**Work required**
In the data, extract each line that holds the string "begin".

[Stored data]
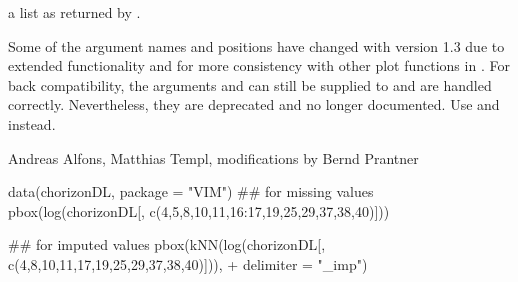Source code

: %
\begin{Value}
a list as returned by .
\end{Value}
%
\begin{Note}\relax
Some of the argument names and positions have changed with version 1.3 
due to extended functionality and for more consistency with other plot 
functions in .  For back compatibility, the arguments 
 and  can still be supplied to  
and are handled correctly.  Nevertheless, they are deprecated and no 
longer documented.  Use  and  instead.
\end{Note}
%
\begin{Author}\relax
Andreas Alfons, Matthias Templ, modifications by Bernd Prantner
\end{Author}
%
\begin{SeeAlso}\relax
{}
\end{SeeAlso}
%
\begin{Examples}
\begin{ExampleCode}
data(chorizonDL, package = "VIM")
## for missing values
pbox(log(chorizonDL[, c(4,5,8,10,11,16:17,19,25,29,37,38,40)]))

## for imputed values
pbox(kNN(log(chorizonDL[, c(4,8,10,11,17,19,25,29,37,38,40)])),
    + delimiter = "_imp")
\end{ExampleCode}
\end{Examples}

**Answer for this exercise**
\begin{Value}
\begin{Note}\relax
\begin{Author}\relax
\begin{SeeAlso}\relax
\begin{Examples}
\begin{ExampleCode}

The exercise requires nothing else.